L’élargissement de l’Otan en Europe de l’Est a été l’un des fers de lance de la justification de l’invasion de l’Ukraine par Vladimir Poutine. Bien présente, mais discrète, l’alliance transatlantique organise l’expédition des tonnes d’assistance militaire pro mise à l’armée ukrainienne. Ce ballet s’organise le long des États européens bordant la frontière ukrainienne, ligne rouge à ne pas franchir par Moscou. Sur l’une des pistes de décollage limitrophe de l’Ukraine en guerre, le chef d’état-major américain, le général Mark Milley, a inspecté vendredi ce site dont la localisation est gardée secrète pour des raisons de sécurité, et qui est géré par 22 pays, coordonnés par les États-Unis.

Les quelques journalistes accompagnant le plus haut gradé américain, qui n’ont pas pu prendre de photos, ont vu une centaine de lance-missiles antichars Javelin en cours de chargement à destination de la frontière.
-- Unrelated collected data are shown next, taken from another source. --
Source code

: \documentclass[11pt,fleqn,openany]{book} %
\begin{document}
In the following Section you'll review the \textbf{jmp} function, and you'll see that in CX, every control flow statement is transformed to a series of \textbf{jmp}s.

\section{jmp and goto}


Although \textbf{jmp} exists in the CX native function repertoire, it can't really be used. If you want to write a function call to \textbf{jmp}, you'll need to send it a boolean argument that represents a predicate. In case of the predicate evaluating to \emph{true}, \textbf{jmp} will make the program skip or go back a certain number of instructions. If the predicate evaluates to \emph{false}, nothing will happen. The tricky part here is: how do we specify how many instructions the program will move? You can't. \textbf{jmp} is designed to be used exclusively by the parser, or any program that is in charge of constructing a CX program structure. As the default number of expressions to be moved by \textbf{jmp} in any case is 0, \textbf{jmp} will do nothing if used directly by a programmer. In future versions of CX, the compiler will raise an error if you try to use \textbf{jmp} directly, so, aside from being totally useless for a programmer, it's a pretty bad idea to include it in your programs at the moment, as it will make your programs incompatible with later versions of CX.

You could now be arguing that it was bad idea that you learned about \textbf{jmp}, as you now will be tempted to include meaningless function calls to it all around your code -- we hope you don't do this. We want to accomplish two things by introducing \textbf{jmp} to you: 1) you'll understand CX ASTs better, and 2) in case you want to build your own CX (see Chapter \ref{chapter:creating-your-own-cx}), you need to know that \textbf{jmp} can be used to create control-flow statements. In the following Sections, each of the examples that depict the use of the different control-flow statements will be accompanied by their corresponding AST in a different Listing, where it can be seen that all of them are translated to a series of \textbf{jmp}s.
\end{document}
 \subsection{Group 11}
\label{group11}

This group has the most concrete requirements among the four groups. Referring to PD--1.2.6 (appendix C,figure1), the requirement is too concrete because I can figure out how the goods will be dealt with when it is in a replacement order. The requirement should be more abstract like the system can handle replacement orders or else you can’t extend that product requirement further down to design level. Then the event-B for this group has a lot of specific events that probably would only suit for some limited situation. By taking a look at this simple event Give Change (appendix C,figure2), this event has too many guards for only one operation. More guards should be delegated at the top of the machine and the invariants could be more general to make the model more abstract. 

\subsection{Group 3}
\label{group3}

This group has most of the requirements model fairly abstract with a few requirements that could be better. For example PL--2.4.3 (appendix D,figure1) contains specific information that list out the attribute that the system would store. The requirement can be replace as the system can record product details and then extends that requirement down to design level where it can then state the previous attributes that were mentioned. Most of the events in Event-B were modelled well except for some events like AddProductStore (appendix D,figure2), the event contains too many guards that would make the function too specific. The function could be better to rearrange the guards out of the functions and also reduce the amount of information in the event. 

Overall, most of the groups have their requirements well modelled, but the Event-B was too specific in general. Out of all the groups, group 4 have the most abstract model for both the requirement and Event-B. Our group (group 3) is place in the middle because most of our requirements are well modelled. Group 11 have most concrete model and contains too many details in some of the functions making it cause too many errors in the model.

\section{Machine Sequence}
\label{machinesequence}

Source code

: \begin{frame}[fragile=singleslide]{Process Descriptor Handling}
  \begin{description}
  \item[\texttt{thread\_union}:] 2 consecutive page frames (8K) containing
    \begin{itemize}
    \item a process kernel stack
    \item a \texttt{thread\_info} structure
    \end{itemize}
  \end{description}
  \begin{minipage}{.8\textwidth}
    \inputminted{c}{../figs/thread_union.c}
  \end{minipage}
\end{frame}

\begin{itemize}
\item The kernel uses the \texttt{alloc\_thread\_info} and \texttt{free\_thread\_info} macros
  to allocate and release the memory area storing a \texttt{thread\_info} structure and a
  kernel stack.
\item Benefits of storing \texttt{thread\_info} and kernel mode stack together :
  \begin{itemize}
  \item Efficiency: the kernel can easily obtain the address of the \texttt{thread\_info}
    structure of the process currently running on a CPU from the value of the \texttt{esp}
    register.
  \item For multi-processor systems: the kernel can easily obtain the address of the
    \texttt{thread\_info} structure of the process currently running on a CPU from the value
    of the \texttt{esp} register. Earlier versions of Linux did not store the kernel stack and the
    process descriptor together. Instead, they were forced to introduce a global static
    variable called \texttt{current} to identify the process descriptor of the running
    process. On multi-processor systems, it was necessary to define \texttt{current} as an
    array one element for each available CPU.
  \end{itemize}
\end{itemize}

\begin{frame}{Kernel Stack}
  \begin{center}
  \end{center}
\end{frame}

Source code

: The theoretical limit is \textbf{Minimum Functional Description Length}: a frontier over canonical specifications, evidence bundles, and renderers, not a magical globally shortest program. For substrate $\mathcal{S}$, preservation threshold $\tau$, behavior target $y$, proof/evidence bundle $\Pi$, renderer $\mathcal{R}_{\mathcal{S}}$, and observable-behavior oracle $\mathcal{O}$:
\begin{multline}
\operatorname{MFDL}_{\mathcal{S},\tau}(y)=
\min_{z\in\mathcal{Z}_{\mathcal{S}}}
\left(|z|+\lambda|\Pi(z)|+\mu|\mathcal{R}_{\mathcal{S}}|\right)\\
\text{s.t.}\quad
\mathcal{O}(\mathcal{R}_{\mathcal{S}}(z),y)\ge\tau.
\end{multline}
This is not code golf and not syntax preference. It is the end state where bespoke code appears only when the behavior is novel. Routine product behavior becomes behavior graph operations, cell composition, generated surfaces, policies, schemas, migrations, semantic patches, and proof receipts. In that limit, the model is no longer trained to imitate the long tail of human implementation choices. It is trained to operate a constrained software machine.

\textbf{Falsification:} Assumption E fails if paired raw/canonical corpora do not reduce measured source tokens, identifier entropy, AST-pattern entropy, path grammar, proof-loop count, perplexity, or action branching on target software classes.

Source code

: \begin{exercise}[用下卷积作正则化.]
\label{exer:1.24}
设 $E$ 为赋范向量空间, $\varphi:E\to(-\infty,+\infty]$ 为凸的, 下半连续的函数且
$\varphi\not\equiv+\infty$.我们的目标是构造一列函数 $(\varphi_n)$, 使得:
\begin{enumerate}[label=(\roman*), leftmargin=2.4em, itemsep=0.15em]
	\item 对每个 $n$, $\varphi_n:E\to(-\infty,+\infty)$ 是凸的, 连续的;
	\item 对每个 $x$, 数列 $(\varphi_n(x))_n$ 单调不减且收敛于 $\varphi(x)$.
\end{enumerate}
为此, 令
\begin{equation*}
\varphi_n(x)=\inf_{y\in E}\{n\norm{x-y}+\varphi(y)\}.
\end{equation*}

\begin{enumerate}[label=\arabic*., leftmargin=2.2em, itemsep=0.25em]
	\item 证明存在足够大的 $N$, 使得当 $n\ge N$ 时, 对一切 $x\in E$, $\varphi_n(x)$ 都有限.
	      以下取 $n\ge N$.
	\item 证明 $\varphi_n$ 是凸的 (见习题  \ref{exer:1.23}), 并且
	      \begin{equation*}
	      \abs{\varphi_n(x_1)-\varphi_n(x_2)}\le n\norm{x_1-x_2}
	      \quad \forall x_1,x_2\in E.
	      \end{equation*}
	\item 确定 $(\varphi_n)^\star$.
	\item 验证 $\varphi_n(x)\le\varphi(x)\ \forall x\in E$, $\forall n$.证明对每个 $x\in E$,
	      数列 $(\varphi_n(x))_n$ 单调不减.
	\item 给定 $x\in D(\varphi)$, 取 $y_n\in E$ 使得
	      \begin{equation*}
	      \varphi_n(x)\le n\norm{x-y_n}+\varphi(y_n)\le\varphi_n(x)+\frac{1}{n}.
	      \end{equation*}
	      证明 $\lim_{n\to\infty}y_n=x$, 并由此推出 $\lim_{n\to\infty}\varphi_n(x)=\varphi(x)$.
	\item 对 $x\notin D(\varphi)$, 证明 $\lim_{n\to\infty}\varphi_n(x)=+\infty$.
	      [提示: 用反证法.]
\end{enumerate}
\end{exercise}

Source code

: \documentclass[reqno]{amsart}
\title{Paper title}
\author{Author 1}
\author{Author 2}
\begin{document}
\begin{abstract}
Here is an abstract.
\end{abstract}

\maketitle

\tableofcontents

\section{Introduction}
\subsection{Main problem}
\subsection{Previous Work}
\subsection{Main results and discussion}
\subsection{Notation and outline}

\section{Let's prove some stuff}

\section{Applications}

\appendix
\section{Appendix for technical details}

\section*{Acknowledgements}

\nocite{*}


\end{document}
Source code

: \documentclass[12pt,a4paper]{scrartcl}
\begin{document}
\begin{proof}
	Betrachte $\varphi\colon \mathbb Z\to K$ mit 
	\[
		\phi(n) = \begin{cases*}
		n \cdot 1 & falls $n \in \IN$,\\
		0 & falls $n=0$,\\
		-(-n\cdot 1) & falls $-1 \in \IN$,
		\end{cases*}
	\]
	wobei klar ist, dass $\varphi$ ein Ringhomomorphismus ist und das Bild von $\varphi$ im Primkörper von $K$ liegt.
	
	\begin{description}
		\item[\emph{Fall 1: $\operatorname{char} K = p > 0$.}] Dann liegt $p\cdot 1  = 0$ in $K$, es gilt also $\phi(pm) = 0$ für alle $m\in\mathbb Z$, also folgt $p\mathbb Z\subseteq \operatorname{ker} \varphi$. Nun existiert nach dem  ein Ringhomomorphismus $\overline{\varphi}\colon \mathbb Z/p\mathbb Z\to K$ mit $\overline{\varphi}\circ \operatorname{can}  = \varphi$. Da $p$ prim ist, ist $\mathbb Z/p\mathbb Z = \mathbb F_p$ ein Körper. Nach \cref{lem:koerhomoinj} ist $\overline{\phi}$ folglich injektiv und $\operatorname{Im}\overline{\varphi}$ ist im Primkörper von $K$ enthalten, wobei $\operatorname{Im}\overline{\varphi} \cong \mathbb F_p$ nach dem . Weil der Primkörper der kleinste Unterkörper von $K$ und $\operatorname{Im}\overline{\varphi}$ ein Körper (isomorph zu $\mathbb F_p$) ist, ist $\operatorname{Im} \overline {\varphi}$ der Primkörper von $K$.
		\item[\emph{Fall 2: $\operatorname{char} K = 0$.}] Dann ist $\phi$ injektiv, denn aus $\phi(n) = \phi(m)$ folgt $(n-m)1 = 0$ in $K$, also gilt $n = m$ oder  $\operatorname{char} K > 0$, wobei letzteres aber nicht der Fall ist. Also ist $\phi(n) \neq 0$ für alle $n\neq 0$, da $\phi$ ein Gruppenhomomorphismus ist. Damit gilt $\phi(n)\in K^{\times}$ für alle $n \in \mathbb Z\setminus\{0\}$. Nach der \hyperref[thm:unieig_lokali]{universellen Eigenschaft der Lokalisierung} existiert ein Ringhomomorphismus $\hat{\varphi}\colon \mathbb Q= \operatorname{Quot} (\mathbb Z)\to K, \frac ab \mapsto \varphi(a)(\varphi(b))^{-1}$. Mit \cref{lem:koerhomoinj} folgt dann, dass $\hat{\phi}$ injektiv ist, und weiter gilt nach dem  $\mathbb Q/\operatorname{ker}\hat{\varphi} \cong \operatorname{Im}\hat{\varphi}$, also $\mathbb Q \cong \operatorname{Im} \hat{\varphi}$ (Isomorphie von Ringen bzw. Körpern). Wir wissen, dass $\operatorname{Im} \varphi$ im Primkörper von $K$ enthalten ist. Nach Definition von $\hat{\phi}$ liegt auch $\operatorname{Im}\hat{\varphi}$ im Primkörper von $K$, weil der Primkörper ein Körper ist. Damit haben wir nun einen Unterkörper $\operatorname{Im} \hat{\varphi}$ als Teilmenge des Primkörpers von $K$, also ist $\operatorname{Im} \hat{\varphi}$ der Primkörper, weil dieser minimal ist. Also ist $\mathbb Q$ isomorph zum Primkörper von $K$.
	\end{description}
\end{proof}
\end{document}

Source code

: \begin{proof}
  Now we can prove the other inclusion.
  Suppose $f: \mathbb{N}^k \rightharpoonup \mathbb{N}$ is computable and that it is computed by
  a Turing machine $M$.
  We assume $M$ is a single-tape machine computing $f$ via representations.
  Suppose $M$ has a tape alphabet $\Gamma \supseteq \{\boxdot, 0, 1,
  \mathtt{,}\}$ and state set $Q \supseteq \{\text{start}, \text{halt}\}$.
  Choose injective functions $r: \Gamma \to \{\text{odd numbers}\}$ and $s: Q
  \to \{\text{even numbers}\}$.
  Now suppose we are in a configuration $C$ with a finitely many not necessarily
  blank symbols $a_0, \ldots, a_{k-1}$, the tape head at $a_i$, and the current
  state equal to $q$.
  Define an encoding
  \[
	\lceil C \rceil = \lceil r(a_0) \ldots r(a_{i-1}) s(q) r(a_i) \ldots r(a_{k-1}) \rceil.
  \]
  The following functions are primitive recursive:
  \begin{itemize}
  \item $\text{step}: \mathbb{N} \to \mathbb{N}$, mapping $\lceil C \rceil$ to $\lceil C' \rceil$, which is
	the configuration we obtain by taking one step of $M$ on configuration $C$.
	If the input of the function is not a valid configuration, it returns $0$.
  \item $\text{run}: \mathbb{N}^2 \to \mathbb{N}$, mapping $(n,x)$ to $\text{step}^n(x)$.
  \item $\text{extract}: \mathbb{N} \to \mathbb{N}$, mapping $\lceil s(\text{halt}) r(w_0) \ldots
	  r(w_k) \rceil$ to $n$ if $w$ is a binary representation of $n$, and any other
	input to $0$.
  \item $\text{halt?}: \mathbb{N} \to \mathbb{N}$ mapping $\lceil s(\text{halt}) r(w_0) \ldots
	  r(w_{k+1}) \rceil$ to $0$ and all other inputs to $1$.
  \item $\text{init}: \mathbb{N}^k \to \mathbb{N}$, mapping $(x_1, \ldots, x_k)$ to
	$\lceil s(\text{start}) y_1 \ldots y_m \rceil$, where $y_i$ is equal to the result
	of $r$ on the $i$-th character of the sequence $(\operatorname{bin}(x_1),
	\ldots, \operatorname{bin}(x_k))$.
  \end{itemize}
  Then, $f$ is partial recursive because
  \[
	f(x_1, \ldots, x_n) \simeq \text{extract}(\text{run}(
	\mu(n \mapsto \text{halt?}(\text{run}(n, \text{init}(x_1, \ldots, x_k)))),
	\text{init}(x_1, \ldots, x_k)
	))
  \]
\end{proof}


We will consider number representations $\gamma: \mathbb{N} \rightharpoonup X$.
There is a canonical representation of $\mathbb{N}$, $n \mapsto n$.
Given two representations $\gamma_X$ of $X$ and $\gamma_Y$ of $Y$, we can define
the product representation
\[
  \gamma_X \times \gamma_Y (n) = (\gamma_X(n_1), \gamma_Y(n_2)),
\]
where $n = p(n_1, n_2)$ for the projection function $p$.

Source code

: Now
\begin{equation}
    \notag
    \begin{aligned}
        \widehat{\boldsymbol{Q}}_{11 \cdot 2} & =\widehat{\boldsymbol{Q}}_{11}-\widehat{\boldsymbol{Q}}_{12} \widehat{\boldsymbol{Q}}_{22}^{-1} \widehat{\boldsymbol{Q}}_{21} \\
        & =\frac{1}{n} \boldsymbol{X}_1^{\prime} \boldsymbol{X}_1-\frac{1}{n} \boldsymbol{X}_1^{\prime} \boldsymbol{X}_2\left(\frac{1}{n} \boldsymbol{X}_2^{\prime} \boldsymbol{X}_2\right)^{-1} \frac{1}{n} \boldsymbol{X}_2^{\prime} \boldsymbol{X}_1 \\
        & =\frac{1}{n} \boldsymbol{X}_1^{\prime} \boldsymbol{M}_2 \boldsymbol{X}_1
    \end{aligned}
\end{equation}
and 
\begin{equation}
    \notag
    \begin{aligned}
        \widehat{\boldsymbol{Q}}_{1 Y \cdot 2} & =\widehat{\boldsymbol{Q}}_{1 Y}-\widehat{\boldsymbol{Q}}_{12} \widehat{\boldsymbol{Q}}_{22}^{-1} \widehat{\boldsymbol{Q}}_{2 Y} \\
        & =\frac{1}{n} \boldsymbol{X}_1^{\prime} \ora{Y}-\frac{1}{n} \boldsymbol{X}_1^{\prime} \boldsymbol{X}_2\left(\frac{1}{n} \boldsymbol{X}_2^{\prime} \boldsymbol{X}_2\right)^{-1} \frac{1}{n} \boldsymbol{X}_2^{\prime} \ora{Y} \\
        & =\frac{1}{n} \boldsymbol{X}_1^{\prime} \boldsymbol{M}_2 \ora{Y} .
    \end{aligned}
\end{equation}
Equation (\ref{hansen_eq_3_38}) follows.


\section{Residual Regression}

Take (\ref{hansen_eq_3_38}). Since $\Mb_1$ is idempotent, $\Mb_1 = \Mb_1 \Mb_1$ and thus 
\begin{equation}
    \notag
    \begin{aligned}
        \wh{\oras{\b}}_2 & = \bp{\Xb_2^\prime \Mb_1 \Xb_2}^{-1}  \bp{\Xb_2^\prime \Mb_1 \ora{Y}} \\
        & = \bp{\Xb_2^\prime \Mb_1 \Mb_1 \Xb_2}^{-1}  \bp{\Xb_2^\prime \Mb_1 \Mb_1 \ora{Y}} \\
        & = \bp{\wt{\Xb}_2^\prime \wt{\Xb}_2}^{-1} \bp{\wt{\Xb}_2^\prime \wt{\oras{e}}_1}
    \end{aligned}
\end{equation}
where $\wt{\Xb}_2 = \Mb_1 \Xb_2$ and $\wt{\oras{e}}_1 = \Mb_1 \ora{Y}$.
Les palettes de missiles simplement recouverts de cellophane étaient déplacées par des chariots élévateurs, manœuvrés par des hommes en civil. Sur la piste d’atterrissage, la soute d’un avion de transport américain C-17 de l’US Air Force venait de se refermer, sa livraison effectuée. Un deuxième C-17 était en train d’atterrir.

Les armes ne restent pas sur les lieux: elles sont immédiatement chargées sur des véhicules d’apparence neutre et expédiées par voie terrestre, expliquent les militaires. Les rotations aériennes peuvent aller jusqu’à 18 par jour. Sur ce nombre, seuls quatre ou cinq chargements sont américains.  Le ballet est coordonné par des soldats et des civils, principalement de pays membres de l’Otan, venus soutenir l’Ukraine dans son combat contre l’armée russe plus nombreuse et mieux équipée.  Outre les États-Unis, qui ont débloqué plus d’un milliard de dollars d’aide militaire à l’Ukraine sur l’année écoulée, de nombreux pays européens fournissent à Kiev des lance-roquettes antichars, mais aussi des missiles anti-aérien Stinger, des blindés, du carburant, des munitions, des fusils d’assaut, des rations de campagne, pour permettre à l’armée ukrainienne de résister. Les États-Unis ont déjà livré plus des deux tiers des armes promises fin février à l’Ukraine, qui en fait un usage " efficace " pour ralentir l’avancée des forces russes, a précisé vendredi une responsable du Pentagone.

Sentiment transatlantique

Alors que l’invasion russe inquiète profondément les pays d’Europe de l’Est qui ont rejoint l’Otan, les États-Unis avaient débuté dès début février le transfert de 3000 renforts supplémentaires pour les rassurer. Parmi eux, les soldats de la 82e division aéroportée, rendue célèbre pour ses campagnes lors de la Seconde Guerre mondiale, ont été envoyés depuis la Caroline du Nord jusqu’en Pologne. Ces derniers ont reçu la visite du général Milley dans le grand camp d’entraînement polonais de Nowa Deba, dans le sud-est du pays.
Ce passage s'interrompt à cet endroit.